Symptom: Devices show PASS status but manual review indicates non-compliance.

Possible causes:

  • Policy definition too lenient (wildcards matching too broadly)
  • Wrong command selected (evaluating wrong configuration)
  • Policy method doesn’t match intent
  • Cached results (viewing old results)

Resolution:

  1. Review policy definition for correctness
  2. Verify command selection matches policy requirements
  3. Confirm policy method appropriate for validation
  4. Force new compliance check to eliminate caching
  5. Test policy against known non-compliant device
StatusMeaningAction Required
PASSAll rules passedNone - device compliant
FAILOne or more rules failedInvestigate and remediate
NOT EVALUATEDConfig file not foundFix backup/command issues
FieldDescription
policyMethodValidation method used
commentDescription from policy definition
policyStringConfiguration string evaluated
result”pass” or “fail”
resultRawtrue (pass) or false (fail)
configIdConfiguration file reference
eval_resultOverall result (“PASS” or “FAIL”)
eval_result_reasonHuman-readable result explanation
  • Daily: Address critical failures
  • Weekly: Analyze trends, prioritize remediation
  • Monthly: Management reporting
  • Quarterly: Comprehensive audit, policy review

Policy Compliance Results provide comprehensive visibility into network device configuration compliance, enabling organizations to identify non-compliant devices, understand specific configuration violations, and systematically remediate issues to maintain configuration standards across the infrastructure.

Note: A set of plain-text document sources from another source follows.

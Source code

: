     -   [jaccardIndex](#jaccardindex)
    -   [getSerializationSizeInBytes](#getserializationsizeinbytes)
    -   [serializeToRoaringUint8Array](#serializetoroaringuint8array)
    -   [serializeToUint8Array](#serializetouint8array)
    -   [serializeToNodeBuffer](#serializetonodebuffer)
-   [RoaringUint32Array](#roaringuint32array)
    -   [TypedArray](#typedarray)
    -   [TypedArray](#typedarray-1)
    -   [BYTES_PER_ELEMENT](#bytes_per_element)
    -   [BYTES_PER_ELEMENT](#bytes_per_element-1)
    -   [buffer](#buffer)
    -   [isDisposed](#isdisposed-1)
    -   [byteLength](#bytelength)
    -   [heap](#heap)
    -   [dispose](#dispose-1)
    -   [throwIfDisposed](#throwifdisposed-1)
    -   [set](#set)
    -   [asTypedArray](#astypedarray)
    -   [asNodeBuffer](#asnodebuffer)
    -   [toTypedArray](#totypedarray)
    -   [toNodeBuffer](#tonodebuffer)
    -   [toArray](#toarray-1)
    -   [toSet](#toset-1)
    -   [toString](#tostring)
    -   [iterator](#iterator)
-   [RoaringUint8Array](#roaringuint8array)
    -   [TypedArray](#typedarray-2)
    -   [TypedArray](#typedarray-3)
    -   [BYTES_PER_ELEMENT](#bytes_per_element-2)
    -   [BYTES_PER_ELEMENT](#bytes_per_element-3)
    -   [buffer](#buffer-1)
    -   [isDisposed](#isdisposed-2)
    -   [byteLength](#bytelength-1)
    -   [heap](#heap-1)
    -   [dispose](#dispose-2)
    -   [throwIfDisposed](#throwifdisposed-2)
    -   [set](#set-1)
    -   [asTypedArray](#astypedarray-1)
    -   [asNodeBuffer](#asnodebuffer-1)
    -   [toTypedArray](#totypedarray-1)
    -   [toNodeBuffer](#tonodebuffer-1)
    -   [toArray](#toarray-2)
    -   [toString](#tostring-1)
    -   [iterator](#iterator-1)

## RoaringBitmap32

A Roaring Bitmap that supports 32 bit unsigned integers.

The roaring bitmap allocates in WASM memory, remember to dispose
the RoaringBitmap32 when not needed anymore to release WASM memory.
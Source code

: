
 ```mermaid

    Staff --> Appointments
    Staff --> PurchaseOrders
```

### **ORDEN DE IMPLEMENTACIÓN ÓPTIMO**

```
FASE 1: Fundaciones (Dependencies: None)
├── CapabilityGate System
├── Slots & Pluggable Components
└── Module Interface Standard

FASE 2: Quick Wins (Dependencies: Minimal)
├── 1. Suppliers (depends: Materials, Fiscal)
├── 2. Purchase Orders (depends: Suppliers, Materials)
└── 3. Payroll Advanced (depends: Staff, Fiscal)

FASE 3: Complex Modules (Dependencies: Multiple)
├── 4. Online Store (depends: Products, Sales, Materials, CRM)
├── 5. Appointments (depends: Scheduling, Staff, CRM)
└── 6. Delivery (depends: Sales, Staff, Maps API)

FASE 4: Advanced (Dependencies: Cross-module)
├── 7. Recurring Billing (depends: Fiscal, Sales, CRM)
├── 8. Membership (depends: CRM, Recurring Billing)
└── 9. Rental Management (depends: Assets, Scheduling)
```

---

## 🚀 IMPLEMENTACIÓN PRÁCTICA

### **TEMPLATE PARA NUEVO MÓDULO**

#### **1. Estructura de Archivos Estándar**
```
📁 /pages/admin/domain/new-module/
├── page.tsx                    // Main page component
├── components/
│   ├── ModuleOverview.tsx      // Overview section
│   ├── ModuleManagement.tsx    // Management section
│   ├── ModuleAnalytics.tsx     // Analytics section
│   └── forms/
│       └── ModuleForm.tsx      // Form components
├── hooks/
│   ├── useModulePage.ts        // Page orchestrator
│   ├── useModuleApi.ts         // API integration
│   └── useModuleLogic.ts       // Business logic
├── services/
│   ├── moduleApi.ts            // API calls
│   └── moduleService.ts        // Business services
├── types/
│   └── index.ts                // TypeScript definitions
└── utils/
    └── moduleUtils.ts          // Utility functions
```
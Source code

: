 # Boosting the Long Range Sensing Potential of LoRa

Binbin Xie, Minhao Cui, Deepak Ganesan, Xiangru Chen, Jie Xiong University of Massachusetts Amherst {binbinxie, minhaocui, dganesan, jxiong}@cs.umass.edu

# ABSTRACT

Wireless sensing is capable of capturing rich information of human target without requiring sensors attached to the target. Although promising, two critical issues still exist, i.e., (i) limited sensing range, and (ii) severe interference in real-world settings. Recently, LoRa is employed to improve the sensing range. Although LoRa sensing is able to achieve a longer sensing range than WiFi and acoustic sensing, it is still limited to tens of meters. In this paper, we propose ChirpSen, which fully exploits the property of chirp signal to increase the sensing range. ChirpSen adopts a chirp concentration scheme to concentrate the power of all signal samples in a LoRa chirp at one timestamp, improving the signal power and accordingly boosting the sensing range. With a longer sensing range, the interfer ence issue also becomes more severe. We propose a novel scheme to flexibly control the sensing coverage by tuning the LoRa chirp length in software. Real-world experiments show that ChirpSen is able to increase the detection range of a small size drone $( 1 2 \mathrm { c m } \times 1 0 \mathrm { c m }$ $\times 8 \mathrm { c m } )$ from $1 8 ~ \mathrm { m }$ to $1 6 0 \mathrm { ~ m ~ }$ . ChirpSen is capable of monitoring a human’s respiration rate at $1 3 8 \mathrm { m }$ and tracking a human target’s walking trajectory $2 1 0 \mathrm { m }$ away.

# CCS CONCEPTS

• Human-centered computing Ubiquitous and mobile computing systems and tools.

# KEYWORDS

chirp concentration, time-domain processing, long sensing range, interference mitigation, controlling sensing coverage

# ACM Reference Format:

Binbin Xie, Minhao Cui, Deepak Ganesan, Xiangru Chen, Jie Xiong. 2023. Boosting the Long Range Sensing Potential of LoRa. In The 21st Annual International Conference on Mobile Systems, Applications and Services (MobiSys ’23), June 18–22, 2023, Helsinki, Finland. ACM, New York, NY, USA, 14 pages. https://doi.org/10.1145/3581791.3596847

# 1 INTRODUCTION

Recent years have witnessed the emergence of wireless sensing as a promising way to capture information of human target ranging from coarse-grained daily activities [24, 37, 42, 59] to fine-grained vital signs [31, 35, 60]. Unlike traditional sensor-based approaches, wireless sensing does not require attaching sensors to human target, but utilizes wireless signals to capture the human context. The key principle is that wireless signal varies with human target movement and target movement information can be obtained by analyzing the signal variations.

Multi-level visibility: Compliance reporting spans from high-level assignment summaries through device-level status to granular rule-level results, providing appropriate detail at each organizational level.

Actionable information: JSON result output shows exactly which configurations passed or failed, eliminating guesswork and enabling targeted remediation efforts.

Three result states: PASS (compliant), FAIL (non-compliant), and NOT EVALUATED (data issue) clearly distinguish compliance status from data availability problems.

Remediation workflow: Systematic approach from identifying failures through verifying fixes ensures consistent, documented compliance restoration.

Continuous monitoring: Regular review of compliance results identifies trends, patterns, and recurring issues enabling proactive configuration management rather than reactive troubleshooting.

With comprehensive compliance reporting and systematic remediation workflows, rConfig enables organizations to maintain consistent configuration standards across networks of any size, supporting regulatory compliance, security baselines, and operational excellence.